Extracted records
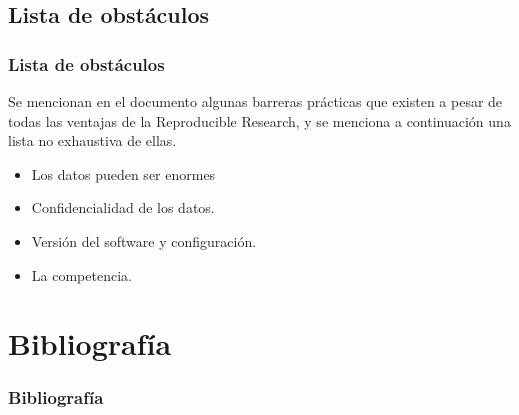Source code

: \documentclass[11pt]{beamer}					%
\begin{document}
		\subsection{Lista de obstáculos}	
		 \begin{frame}[fragile]	
		 \frametitle{Lista de obstáculos}
		Se mencionan en el documento algunas barreras prácticas que existen a pesar de todas las ventajas de la Reproducible Research, y se menciona a continuación una lista no exhaustiva de ellas.
		
		\begin{itemize}
			    \item Los datos pueden ser enormes
				\item Confidencialidad de los datos.
				\item Versión del software y configuración.
				\item La competencia.

				
		\end{itemize}
		
		\end{frame}
		

							
\section{Bibliografía}	
	\begin{frame}[fragile]
		\frametitle{Bibliografía} 		
       	\nocite{*}				%
	\end{frame}		
				
\end{document}
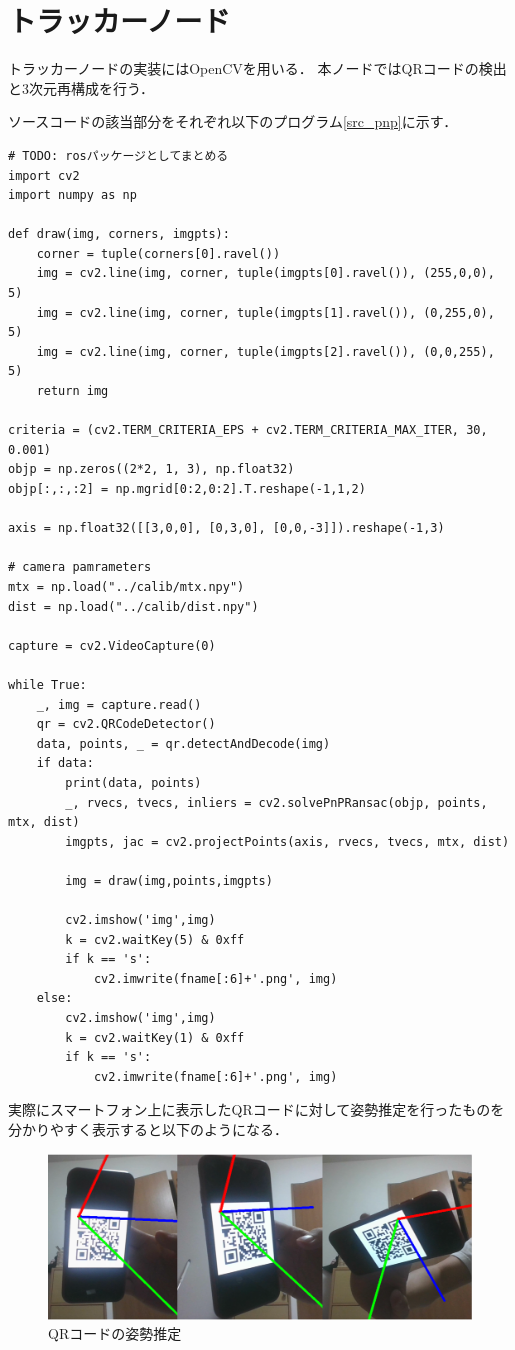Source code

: \section{トラッカーノード}
\label{implement_tracker}
トラッカーノードの実装にはOpenCVを用いる．
本ノードではQRコードの検出と3次元再構成を行う．

ソースコードの該当部分をそれぞれ以下のプログラム\ref{src_pnp}に示す．

\begin{lstlisting}[caption=pnp\_qr.py,label=src_pnp]
# TODO: rosパッケージとしてまとめる
import cv2
import numpy as np

def draw(img, corners, imgpts):
    corner = tuple(corners[0].ravel())
    img = cv2.line(img, corner, tuple(imgpts[0].ravel()), (255,0,0), 5)
    img = cv2.line(img, corner, tuple(imgpts[1].ravel()), (0,255,0), 5)
    img = cv2.line(img, corner, tuple(imgpts[2].ravel()), (0,0,255), 5)
    return img

criteria = (cv2.TERM_CRITERIA_EPS + cv2.TERM_CRITERIA_MAX_ITER, 30, 0.001)
objp = np.zeros((2*2, 1, 3), np.float32)
objp[:,:,:2] = np.mgrid[0:2,0:2].T.reshape(-1,1,2)

axis = np.float32([[3,0,0], [0,3,0], [0,0,-3]]).reshape(-1,3)

# camera pamrameters
mtx = np.load("../calib/mtx.npy")
dist = np.load("../calib/dist.npy")

capture = cv2.VideoCapture(0)

while True:
    _, img = capture.read()
    qr = cv2.QRCodeDetector()
    data, points, _ = qr.detectAndDecode(img)
    if data:
        print(data, points)
        _, rvecs, tvecs, inliers = cv2.solvePnPRansac(objp, points, mtx, dist)
        imgpts, jac = cv2.projectPoints(axis, rvecs, tvecs, mtx, dist)

        img = draw(img,points,imgpts)

        cv2.imshow('img',img)
        k = cv2.waitKey(5) & 0xff
        if k == 's':
            cv2.imwrite(fname[:6]+'.png', img)
    else:
        cv2.imshow('img',img)
        k = cv2.waitKey(1) & 0xff
        if k == 's':
            cv2.imwrite(fname[:6]+'.png', img)
\end{lstlisting}

実際にスマートフォン上に表示したQRコードに対して姿勢推定を行ったものを分かりやすく表示すると以下のようになる．

\begin{figure}[htbp]
  \begin{center}
    \includegraphics[clip,width=15.0cm]{img/pnp_qr.png}
    \caption{QRコードの姿勢推定}
    \label{fig:pnp_qr_img}
  \end{center}
\end{figure}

**Problem to work on**. Among the lines above, find each one containing the string "calib" and copy it.

**Answer box**.
mtx = np.load("../calib/mtx.npy")
dist = np.load("../calib/dist.npy")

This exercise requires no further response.